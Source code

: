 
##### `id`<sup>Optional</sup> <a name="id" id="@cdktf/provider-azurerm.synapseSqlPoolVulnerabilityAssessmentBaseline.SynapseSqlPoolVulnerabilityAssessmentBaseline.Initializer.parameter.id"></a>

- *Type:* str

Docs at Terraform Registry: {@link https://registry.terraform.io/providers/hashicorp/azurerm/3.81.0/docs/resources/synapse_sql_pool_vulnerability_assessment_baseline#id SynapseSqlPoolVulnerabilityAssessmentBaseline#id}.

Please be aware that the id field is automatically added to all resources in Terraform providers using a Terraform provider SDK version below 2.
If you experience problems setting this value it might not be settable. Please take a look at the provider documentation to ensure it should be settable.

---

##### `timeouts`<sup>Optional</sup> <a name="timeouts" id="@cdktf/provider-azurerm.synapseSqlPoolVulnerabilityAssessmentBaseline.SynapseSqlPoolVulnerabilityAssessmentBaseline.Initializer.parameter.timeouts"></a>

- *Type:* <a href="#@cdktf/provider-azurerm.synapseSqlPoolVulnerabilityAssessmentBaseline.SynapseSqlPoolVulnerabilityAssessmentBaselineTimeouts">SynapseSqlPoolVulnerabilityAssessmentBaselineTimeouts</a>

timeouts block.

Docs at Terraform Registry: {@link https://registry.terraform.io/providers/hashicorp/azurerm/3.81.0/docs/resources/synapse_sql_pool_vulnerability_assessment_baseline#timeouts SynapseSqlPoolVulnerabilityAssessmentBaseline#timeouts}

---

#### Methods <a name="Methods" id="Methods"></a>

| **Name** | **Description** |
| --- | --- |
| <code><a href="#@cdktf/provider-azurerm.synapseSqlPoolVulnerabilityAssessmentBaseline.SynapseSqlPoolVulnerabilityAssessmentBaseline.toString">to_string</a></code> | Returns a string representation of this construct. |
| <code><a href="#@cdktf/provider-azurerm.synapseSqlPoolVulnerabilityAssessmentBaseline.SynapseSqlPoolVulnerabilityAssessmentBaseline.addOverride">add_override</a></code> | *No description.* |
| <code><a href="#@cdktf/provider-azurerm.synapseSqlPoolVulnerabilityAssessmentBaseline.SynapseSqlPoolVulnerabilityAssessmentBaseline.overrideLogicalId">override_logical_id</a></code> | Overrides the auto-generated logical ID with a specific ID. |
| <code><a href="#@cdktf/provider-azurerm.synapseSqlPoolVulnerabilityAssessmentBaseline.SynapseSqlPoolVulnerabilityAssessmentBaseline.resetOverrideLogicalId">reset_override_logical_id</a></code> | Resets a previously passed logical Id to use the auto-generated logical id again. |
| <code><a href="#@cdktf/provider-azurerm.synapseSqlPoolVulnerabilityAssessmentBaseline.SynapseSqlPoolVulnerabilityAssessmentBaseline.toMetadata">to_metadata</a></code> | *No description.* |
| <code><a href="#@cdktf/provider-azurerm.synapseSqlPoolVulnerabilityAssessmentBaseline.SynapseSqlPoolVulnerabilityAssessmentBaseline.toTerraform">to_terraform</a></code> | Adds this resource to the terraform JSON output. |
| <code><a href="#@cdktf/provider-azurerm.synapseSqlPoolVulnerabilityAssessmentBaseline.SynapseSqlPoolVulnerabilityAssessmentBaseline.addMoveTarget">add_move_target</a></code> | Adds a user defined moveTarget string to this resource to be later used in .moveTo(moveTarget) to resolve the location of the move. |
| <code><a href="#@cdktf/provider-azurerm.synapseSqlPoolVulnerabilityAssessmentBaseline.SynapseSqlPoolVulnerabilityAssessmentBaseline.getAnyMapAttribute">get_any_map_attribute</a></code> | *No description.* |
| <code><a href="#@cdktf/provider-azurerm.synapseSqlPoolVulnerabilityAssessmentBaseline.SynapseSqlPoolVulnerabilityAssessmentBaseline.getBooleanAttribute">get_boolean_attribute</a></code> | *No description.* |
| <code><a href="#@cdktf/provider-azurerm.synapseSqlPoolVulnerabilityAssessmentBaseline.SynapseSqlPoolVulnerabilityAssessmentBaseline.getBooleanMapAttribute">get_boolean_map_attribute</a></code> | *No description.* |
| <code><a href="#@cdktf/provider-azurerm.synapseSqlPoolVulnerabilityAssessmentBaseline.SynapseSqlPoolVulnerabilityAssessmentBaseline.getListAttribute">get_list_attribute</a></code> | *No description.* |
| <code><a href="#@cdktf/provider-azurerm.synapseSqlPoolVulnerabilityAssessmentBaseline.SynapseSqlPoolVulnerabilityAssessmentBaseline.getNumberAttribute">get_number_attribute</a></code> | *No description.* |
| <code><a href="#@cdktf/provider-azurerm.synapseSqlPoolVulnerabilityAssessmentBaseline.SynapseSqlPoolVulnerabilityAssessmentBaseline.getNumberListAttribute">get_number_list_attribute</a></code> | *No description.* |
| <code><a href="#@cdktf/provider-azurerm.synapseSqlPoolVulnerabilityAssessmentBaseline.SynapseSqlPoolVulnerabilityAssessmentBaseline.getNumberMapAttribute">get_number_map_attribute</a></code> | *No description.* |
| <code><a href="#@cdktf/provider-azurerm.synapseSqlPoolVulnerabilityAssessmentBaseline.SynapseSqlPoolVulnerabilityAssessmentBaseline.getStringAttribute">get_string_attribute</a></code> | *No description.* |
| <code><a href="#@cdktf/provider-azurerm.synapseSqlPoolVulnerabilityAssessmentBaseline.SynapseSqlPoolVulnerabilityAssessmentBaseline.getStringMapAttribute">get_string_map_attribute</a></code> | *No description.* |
- - -
Using the data above, print exactly the lines from the line that contains "timeouts block." through the line that contains "this construct. |", with both included.

timeouts block.

Docs at Terraform Registry: {@link https://registry.terraform.io/providers/hashicorp/azurerm/3.81.0/docs/resources/synapse_sql_pool_vulnerability_assessment_baseline#timeouts SynapseSqlPoolVulnerabilityAssessmentBaseline#timeouts}

---

#### Methods <a name="Methods" id="Methods"></a>

| **Name** | **Description** |
| --- | --- |
| <code><a href="#@cdktf/provider-azurerm.synapseSqlPoolVulnerabilityAssessmentBaseline.SynapseSqlPoolVulnerabilityAssessmentBaseline.toString">to_string</a></code> | Returns a string representation of this construct. |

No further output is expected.